[Opening Record set section]

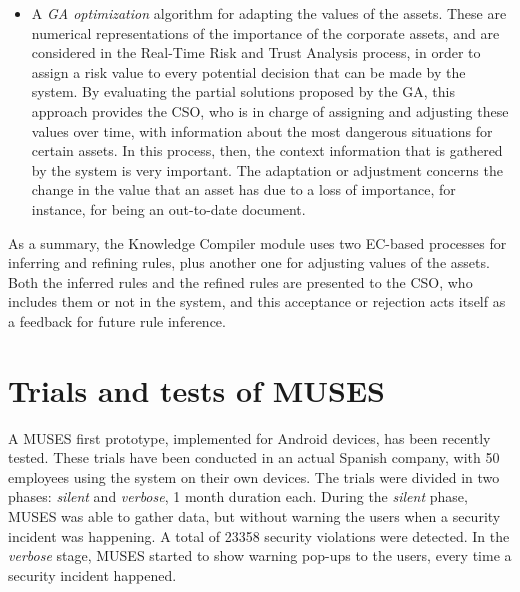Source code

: \begin{itemize}
\item A \textit{GA optimization} algorithm for adapting the values of the assets. %
These are numerical representations of the importance of the corporate assets, and are considered in the Real-Time Risk and Trust Analysis process, in order to assign a risk value to every potential decision that can be made by the system.
By evaluating the partial solutions proposed by the GA, this approach provides the CSO, who is in charge of assigning and adjusting these values over time, with information about the most dangerous situations for certain assets. In this process, then, the context information that is gathered by the system is very important. %
The adaptation or adjustment concerns the change in the value that an asset has due to a loss of importance, for instance, for being an out-to-date document.

\end{itemize}


As a summary, the Knowledge Compiler module uses two EC-based processes for inferring and refining rules, plus another one for adjusting values of the assets.
 Both the inferred rules and the refined rules are presented to the CSO, who includes them or not in the system, and this acceptance or rejection acts itself as a feedback for future rule inference.



\section{Trials and tests of MUSES}
\label{subsec:trials}

A MUSES first prototype, implemented for Android devices, has been recently tested. These trials have been conducted in an actual Spanish company, with 50 employees using the system on their own devices.
The trials were divided in two phases: \textit{silent} and \textit{verbose}, 1 month duration each. During the \textit{silent} phase, MUSES was able to gather data, but without warning the users when a security incident was happening. A total of 23358 security violations were detected. In the \textit{verbose} stage, MUSES started to show warning pop-ups to the users, every time a security incident happened. 

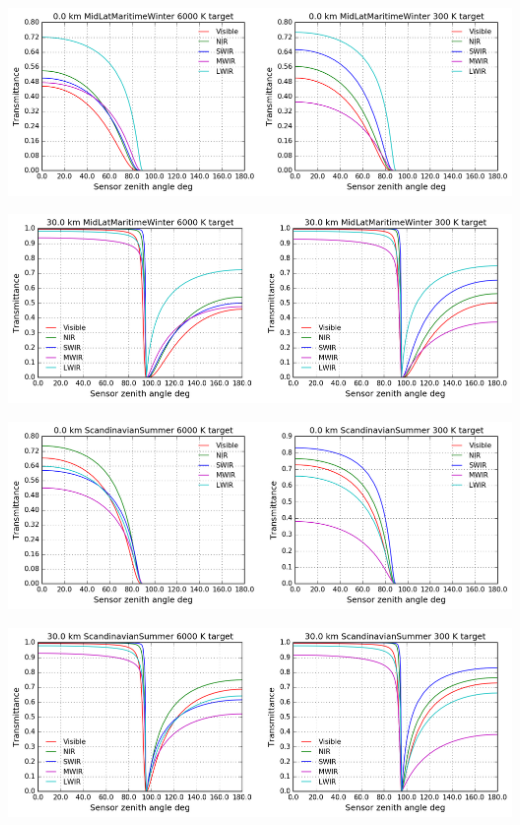 \documentclass{workpackage}
\begin{document}
\begin{center}
\includegraphics{./pic/Analyse-Standard-Atmospheres_43_6.png}
\end{center}

\begin{center}
\includegraphics{./pic/Analyse-Standard-Atmospheres_43_7.png}
\end{center}

\begin{center}
\includegraphics{./pic/Analyse-Standard-Atmospheres_43_8.png}
\end{center}

\begin{center}
\includegraphics{./pic/Analyse-Standard-Atmospheres_43_9.png}
\end{center}
\end{document}
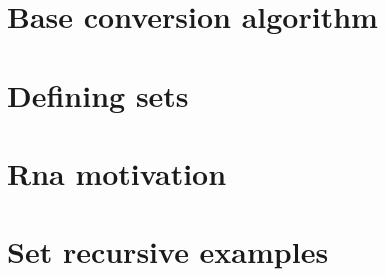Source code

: \section*{Base conversion algorithm}

\vfill
\section*{Defining sets}

\vfill
\section*{Rna motivation}

\vfill
\section*{Set recursive examples}

\vfill
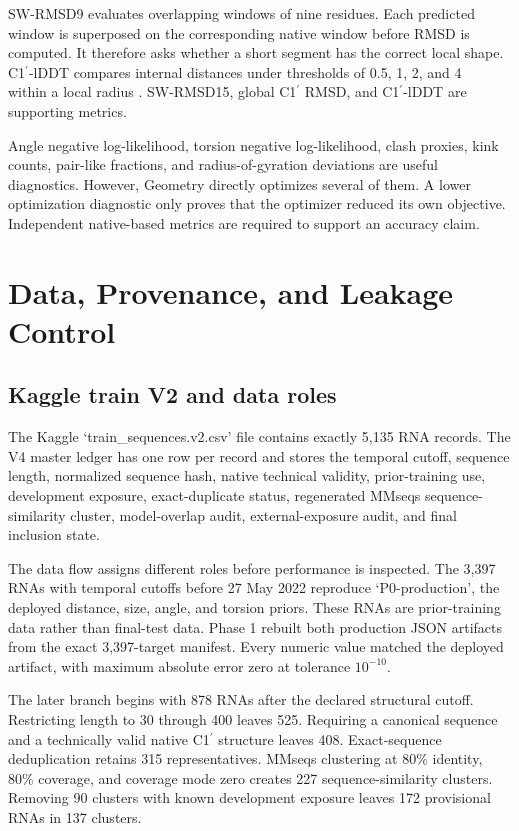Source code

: \documentclass[12pt,a4paper,oneside]{report}
\newcommand{\cprime}{C1$^{\prime}$}
\newcommand{\angstrom}{\text{\AA}}
\begin{document}
SW-RMSD9 evaluates overlapping windows of nine residues. Each predicted window is
superposed on the corresponding native window before RMSD is computed. It therefore
asks whether a short segment has the correct local shape. C1$^{\prime}$-lDDT compares
internal distances under thresholds of 0.5, 1, 2, and 4~\angstrom{} within a local
radius \cite{lddt}. SW-RMSD15, global \cprime{} RMSD, and \cprime{}-lDDT are supporting
metrics.

Angle negative log-likelihood, torsion negative log-likelihood, clash proxies, kink
counts, pair-like fractions, and radius-of-gyration deviations are useful diagnostics.
However, Geometry directly optimizes several of them. A lower optimization diagnostic
only proves that the optimizer reduced its own objective. Independent native-based
metrics are required to support an accuracy claim.

\chapter{Data, Provenance, and Leakage Control}

\section{Kaggle train V2 and data roles}

The Kaggle `train\_sequences.v2.csv' file contains exactly 5,135 RNA records. The V4
master ledger has one row per record and stores the temporal cutoff, sequence length,
normalized sequence hash, native technical validity, prior-training use, development
exposure, exact-duplicate status, regenerated MMseqs sequence-similarity cluster,
model-overlap audit, external-exposure audit, and final inclusion state.

The data flow assigns different roles before performance is inspected. The 3,397 RNAs
with temporal cutoffs before 27 May 2022 reproduce `P0-production', the deployed
distance, size, angle, and torsion priors. These RNAs are prior-training data rather
than final-test data. Phase 1 rebuilt both production JSON artifacts from the exact
3,397-target manifest. Every numeric value matched the deployed artifact, with maximum
absolute error zero at tolerance $10^{-10}$.

The later branch begins with 878 RNAs after the declared structural cutoff. Restricting
length to 30 through 400 leaves 525. Requiring a canonical sequence and a technically
valid native \cprime{} structure leaves 408. Exact-sequence deduplication retains 315
representatives. MMseqs clustering at 80\% identity, 80\% coverage, and coverage mode
zero creates 227 sequence-similarity clusters. Removing 90 clusters with known
development exposure leaves 172 provisional RNAs in 137 clusters.
\end{document}
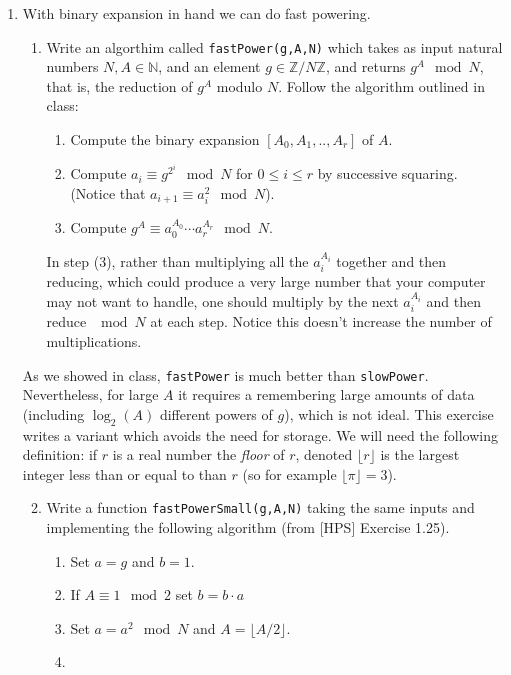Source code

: \documentclass[11pt]{article}
\newcommand{\bN}{\mathbb{N}}
\newcommand{\bZ}{\mathbb{Z}}
\begin{document}
\begin{enumerate}
{  }
  \item{
  With binary expansion in hand we can do fast powering.
  \begin{enumerate}
    \item{
    Write an algorthim called \verb|fastPower(g,A,N)| which takes as input natural numbers $N,A\in\bN$, and an element $g\in\bZ/N\bZ$, and returns $g^A\mod N$, that is, the reduction of $g^A$ modulo $N$.  Follow the algorithm outlined in class:
    \begin{enumerate}[(1)]
      \item{
      Compute the binary expansion $[A_0,A_1,..,A_r]$ of $A$.
      }
      \item{
      Compute $a_i \equiv g^{2^i}\mod N$ for $0\le i\le r$ by successive squaring.  (Notice that $a_{i+1}\equiv a_i^2\mod N$).
      }
      \item{
      Compute $g^A \equiv a_0^{A_0}\cdots a_r^{A_r}\mod N$.
      }
    \end{enumerate}
    In step (3), rather than multiplying all the $a_i^{A_i}$ together and then reducing, which could produce a very large number that your computer may not want to handle, one should multiply by the next $a_i^{A_i}$ and then reduce $\mod N$ at each step.  Notice this doesn't increase the number of multiplications.
    }
  \end{enumerate}
  As we showed in class, \verb|fastPower| is much better than \verb|slowPower|.  Nevertheless, for large $A$ it requires a remembering large amounts of data (including $\log_2(A)$ different powers of $g$), which is not ideal.  This exercise writes a variant which avoids the need for storage.  We will need the following definition: if $r$ is a real number the \textit{floor} of $r$, denoted $\lfloor r\rfloor$ is the largest integer less than or equal to than $r$ (so for example $\lfloor \pi\rfloor = 3$).
  \begin{enumerate}
    \setcounter{enumii}{1}
    \item{
    Write a function \verb|fastPowerSmall(g,A,N)| taking the same inputs and implementing the following algorithm (from [HPS] Exercise 1.25).
    \begin{enumerate}[(1)]
      \item{
      Set $a = g$ and $b = 1$.
      }
      \item{
      If $A\equiv1\mod 2$ set $b = b\cdot a$
      }
      \item{
      Set $a = a^2\mod N$ and $A = \lfloor{A}/{2}\rfloor$.
      }
      \item{
}
\end{enumerate}}
\end{enumerate}}
\end{enumerate}
\end{document}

[Closing Record set section]

▸ **Task item**: Among the lines of the data, which ones contain the word "lDDT"? Show them.

▸ **Task response**:
asks whether a short segment has the correct local shape. C1$^{\prime}$-lDDT compares
radius \cite{lddt}. SW-RMSD15, global \cprime{} RMSD, and \cprime{}-lDDT are supporting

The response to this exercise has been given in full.